WASHINGTON (Reuters) - Libya’s foreign minister declared an end to confrontation with the United States on Thursday in a rare visit to Washington by a top Libyan diplomat aimed at cementing ties between the former foes.
Mohammed Abdel-Rahman Shalgam -- the first Libyan foreign minister to set foot in the U.S. State Department since 1972 -- held talks with Secretary of State Condoleezza Rice in a visit shadowed by concerns about human rights and unfinished legal issues stemming from the 1988 Lockerbie bombing.
“We don’t speak anymore about war or confrontation or terrorism. No, the contrary: wealth of the people, cooperation, investments, peace and stability,” he said after signing agreements on educational and technical exchanges.
State Department spokesman Sean McCormack said Rice raised the settlement of past cases, human rights and geopolitical issues in one-hour talks with Shalgam.
“Secretary Rice urged Libya to move forward in resolving outstanding claims by families of terror victims against the Libyan government and raised human rights as an important agenda item for our bilateral relationship,” he said.
U.S.-Libyan ties have warmed since Libya abandoned support for terrorism and gave up weapons of mass destruction in 2003 in a move that Washington has urged North Korea and other states with nuclear weapons ambitions to follow.
But relations have been held back by the absence of any final settlements resolving the 1988 Pan Am flight 103 bombing over Lockerbie, Scotland, as well as the 1986 bombing of a German disco. Americans were killed in both attacks.
Libya was implicated in the incidents and it had agreed to pay the families of Lockerbie victims $10 million per victim, but has not made the final payment. It also has not paid compensation for U.S. victims of the La Belle disco bombing in the former West Berlin.
Sen. Robert Menendez, a Democrat from New Jersey, criticized the Bush administration for “wining and dining the Libyan foreign minister” before the Lockerbie case was fully settled.
“Those family members still have not gotten closure on that tragic episode, and a big part of the problem is the Libyan government’s continued unwillingness to take responsibility,” he said in a statement before Rice met with the Libyan.
Kara Weipz, who lost a brother at Lockerbie and is president of a group for the victims’ families, voiced frustration that Rice had met Shalgam. She noted that Rice was the only U.S. secretary of state since 1988 who has not met with bereaved families.

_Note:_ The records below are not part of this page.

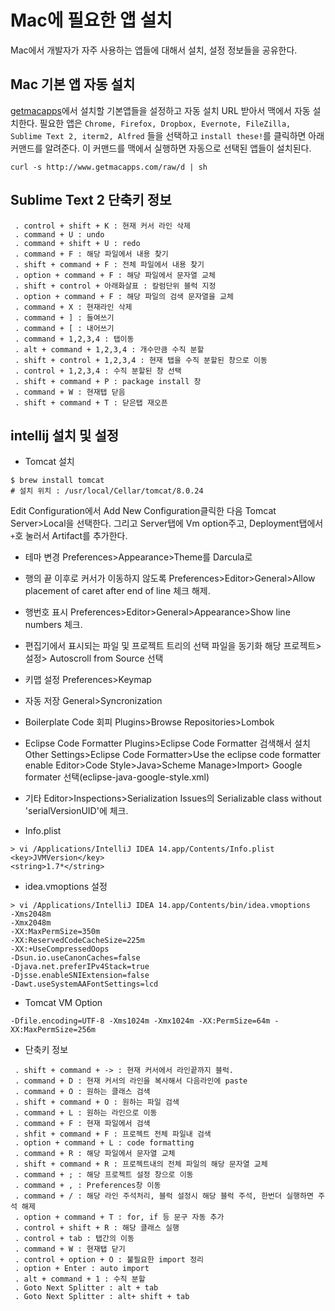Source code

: Mac에 필요한 앱 설치
======================
Mac에서 개발자가 자주 사용하는 앱들에 대해서 설치, 설정 정보들을 공유한다.

Mac 기본 앱 자동 설치
---------------
[getmacapps][getmacapps]에서 설치할 기본앱들을 설정하고 자동 설치 URL 받아서 맥에서 자동 설치한다. 필요한 앱은 `Chrome, Firefox, Dropbox, Evernote, FileZilla, Sublime Text 2, iterm2, Alfred` 들을 선택하고 `install these!`를 클릭하면 아래 커맨드를 알려준다. 이 커맨드를 맥에서 실행하면 자동으로 선택된 앱들이 설치된다.
```
curl -s http://www.getmacapps.com/raw/d | sh
```

Sublime Text 2 단축키 정보
---------------
```
 . control + shift + K : 현재 커서 라인 삭제
 . command + U : undo
 . command + shift + U : redo
 . command + F : 해당 파일에서 내용 찾기
 . shift + command + F : 전체 파일에서 내용 찾기
 . option + command + F : 해당 파일에서 문자열 교체
 . shift + control + 아래화살표 : 칼럼단위 블럭 지정
 . option + command + F : 해당 파일의 검색 문자열을 교체
 . command + X : 현재라인 삭제
 . command + ] : 들여쓰기
 . command + [ : 내어쓰기
 . command + 1,2,3,4 : 탭이동
 . alt + command + 1,2,3,4 : 개수만큼 수직 분할
 . shift + control + 1,2,3,4 : 현재 탭을 수직 분할된 창으로 이동
 . control + 1,2,3,4 : 수직 분할된 창 선택 
 . shift + command + P : package install 창
 . command + W : 현재탭 닫음
 . shift + command + T : 닫은탭 재오픈
```

intellij 설치 및 설정
---------------
- Tomcat 설치
```
$ brew install tomcat
# 설치 위치 : /usr/local/Cellar/tomcat/8.0.24
```
Edit Configuration에서 Add New Configuration클릭한 다음 Tomcat Server>Local을 선택한다. 그리고 Server탭에 Vm option주고, Deployment탭에서 `+`호 눌러서 Artifact를 추가한다.

- 테마 변경
  Preferences>Appearance>Theme를 Darcula로

- 행의 끝 이후로 커서가 이동하지 않도록
 Preferences>Editor>General>Allow placement of caret after end of line 체크 해제.

- 행번호 표시
 Preferences>Editor>General>Appearance>Show line numbers 체크.

- 편집기에서 표시되는 파일 및 프로젝트 트리의 선택 파일을 동기화
 해당 프로젝트>설정> Autoscroll from Source 선택

- 키맵 설정
 Preferences>Keymap

- 자동 저장
 General>Syncronization

- Boilerplate Code 회피
 Plugins>Browse Repositories>Lombok

- Eclipse Code Formatter
 Plugins>Eclipse Code Formatter 검색해서 설치
 Other Settings>Eclipse Code Formatter>Use the eclipse code formatter enable
 Editor>Code Style>Java>Scheme Manage>Import> Google formater 선택(eclipse-java-google-style.xml)

- 기타
 Editor>Inspections>Serialization Issues의 Serializable class without 'serialVersionUID'에 체크.

- Info.plist
```
> vi /Applications/IntelliJ IDEA 14.app/Contents/Info.plist
<key>JVMVersion</key>
<string>1.7*</string>
```

- idea.vmoptions 설정
```
> vi /Applications/IntelliJ IDEA 14.app/Contents/bin/idea.vmoptions
-Xms2048m
-Xmx2048m
-XX:MaxPermSize=350m
-XX:ReservedCodeCacheSize=225m
-XX:+UseCompressedOops
-Dsun.io.useCanonCaches=false
-Djava.net.preferIPv4Stack=true
-Djsse.enableSNIExtension=false
-Dawt.useSystemAAFontSettings=lcd
```

- Tomcat VM Option
```
-Dfile.encoding=UTF-8 -Xms1024m -Xmx1024m -XX:PermSize=64m -XX:MaxPermSize=256m
```

- 단축키 정보
```
 . shift + command + -> : 현재 커서에서 라인끝까지 블럭.
 . command + D : 현재 커서의 라인을 복사해서 다음라인에 paste
 . command + O : 원하는 클래스 검색
 . shift + command + O : 원하는 파일 검색
 . command + L : 원하는 라인으로 이동
 . command + F : 현재 파일에서 검색
 . shfit + command + F : 프로젝트 전체 파일내 검색
 . option + command + L : code formatting
 . command + R : 해당 파일에서 문자열 교체
 . shift + command + R : 프로젝트내의 전체 파일의 해당 문자열 교체
 . command + ; : 해당 프로젝트 설정 창으로 이동
 . command + , : Preferences창 이동
 . command + / : 해당 라인 주석처리, 블럭 설정시 해당 블럭 주석, 한번더 실행하면 주석 해제
 . option + command + T : for, if 등 문구 자동 추가
 . control + shift + R : 해당 클래스 실행
 . control + tab : 탭간의 이동
 . command + W : 현재탭 닫기
 . control + option + O : 불필요한 import 정리
 . option + Enter : auto import
 . alt + command + 1 : 수직 분할
 . Goto Next Splitter : alt + tab
 . Goto Next Splitter : alt+ shift + tab
```

[getmacapps]: http://www.getmacapps.com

“If we are going to have these bilateral relations, this is a cornerstone,” she said by telephone from New Jersey.
Human rights groups had urged Rice to raise the case of political prisoners, torture and other documented abuses in Libya.
“We welcome improved relations between Libya and the U.S., but not at the expense of political prisoners, torture victims, and other Libyans who suffer abuse,” said Sarah Leah Whitson, Human Rights Watch’s Middle East and North Africa director.
McCormack said Assistant Secretary for Near Eastern Affairs David Welch raised the case of political prisoner Fathi al-Jahmi in a separate meeting with Shalgam.
The democracy activist has been detained since March 2004, when he criticized Libyan leader Muammar Gaddafi in interviews with the international media.
Rice restated on Thursday her intent to visit Libya “at the appropriate time,” McCormack said.
Physicians for Human Rights said Rice should not visit Tripoli until it addresses rights problems. The group’s deputy director, Susannah Sirkin, said it was unwise to open technical cooperation with Libya until it stops “the gross abuse and misuse of science” displayed in the Bulgarian nurse case.
In July, Libya ended a diplomatic standoff by freeing five Bulgarian nurses and a Palestinian doctor held since 1999 on charges, which Western countries ridiculed, that they infected Libyan children with HIV, the virus that causes AIDS.
Rice told Shalgam bilateral ties had “changed significantly for the better since 2003 because of good faith actions by both sides,” McCormack said.
Washington wants to work with Libya, a member of the U.N. Security Council for 2008-09, on issues such as Kosovo, Iran, and Sudan, she told Shalgam.